For entrepreneurs, the importance of cash flow cannot be overstated. Simply put, no cash, no business. To put it another way, consider the phrases, “Burn Rates, Fume Dates, and Wallpaper,” which refers, respectively to how fast a company is using cash when it is perilously low on cash, and what stock certificates are worth when it no longer has cash.

With the above as fair warning, it is perhaps a good time to re-examine a few concepts about accounting and finance. The first is that accountants distinguish revenue from expenses, with the difference being a net gain or loss, the latter indicated by parentheses. The second is that entrepreneurial finance concerns itself with “free cash flow,” which is the difference between total cash income and the total of all cash outlays required. A more complete definition for “free cash flow” is net income after taxes, plus depreciation, minus required investments in plant, equipment, and working capital to successfully run the business.

In fast-growing entrepreneurial companies, sales growth is a significant factor affecting cash flow. As sales continue to grow, an entrepreneur usually needs to increase fixed assets (plant and equipment) and working capital. Remember growth in assets comes from three places: retained earnings increased debt or the sale of more of your precious stock (equity).

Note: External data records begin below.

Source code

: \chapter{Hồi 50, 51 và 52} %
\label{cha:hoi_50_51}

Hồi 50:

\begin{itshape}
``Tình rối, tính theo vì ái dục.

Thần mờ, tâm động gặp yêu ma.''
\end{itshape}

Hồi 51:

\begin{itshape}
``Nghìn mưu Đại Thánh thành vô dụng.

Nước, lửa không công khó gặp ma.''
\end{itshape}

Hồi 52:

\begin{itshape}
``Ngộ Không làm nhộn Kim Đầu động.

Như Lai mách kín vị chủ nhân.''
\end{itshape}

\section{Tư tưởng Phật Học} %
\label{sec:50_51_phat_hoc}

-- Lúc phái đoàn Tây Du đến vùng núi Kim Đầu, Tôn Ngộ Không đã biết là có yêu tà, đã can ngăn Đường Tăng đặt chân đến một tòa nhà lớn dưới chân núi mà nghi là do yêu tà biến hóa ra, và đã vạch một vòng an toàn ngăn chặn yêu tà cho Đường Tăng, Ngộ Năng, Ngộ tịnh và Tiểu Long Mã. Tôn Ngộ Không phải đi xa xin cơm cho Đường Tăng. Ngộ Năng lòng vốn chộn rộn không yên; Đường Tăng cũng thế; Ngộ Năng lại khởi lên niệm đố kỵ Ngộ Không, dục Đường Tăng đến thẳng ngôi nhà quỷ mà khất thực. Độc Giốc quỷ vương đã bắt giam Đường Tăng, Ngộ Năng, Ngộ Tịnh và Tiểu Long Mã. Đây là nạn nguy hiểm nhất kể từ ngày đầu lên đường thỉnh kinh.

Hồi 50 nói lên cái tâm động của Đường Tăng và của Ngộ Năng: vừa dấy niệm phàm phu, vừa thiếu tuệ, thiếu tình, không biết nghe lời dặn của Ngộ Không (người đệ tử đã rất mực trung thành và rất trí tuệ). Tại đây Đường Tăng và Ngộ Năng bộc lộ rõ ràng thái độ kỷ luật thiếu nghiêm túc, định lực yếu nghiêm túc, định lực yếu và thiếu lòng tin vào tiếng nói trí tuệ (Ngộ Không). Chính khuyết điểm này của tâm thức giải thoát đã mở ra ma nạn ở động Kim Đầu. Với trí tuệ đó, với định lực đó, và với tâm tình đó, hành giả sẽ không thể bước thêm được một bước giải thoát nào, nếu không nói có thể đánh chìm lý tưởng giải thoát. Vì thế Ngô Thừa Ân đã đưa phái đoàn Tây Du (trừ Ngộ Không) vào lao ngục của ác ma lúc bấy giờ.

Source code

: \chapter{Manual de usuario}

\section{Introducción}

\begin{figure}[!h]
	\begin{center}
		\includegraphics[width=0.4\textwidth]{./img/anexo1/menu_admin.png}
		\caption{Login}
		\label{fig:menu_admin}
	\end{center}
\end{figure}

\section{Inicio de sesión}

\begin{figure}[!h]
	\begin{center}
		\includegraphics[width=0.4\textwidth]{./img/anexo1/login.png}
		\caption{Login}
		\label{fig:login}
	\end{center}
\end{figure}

As you begin work on the financial section of your Business Plan, pay particular attention to cash flow. Don’t run out of cash! While raising enough money upfront will help solve under-capitalization failure, good forecasting (especially sales) and tight expense control (as in initial low salaries!) will conserve your precious cash and extend burn rates significantly.

 

Other hints to preserve cash include the following:

Raise enough start-up capital!
Shift Fixed Costs to Variable!
Keep inventory and supplies at an absolute minimum!
Defray and delay expenses!
Lease or borrow instead of buy!
Act as if it’s your own money – It is!

As we have learned, you don’t have to own resources to control them. Be creative. Virtual corporations are in vogue because of this insightful definition of entrepreneurship: “A way of managing that involves the creation of an opportunity without regard to the resources currently controlled.”

The cash flow-production cycle involves a close interplay between company operations and finances. This simple movement of cash to inventory, to accounts receivable, and back to cash is the firm’s operating, or working capital, cycle. Another ongoing activity is an investment. Over a period of time, the company’s fixed assets are consumed, or worn out, in the creation of products.

As you become more confident with the numbers game you will begin to grasp the importance of cash flow and why it is literally the lifeblood of your new company. Remember: “Nothing happens till somebody sells something and collects the cash or accounts receivable!”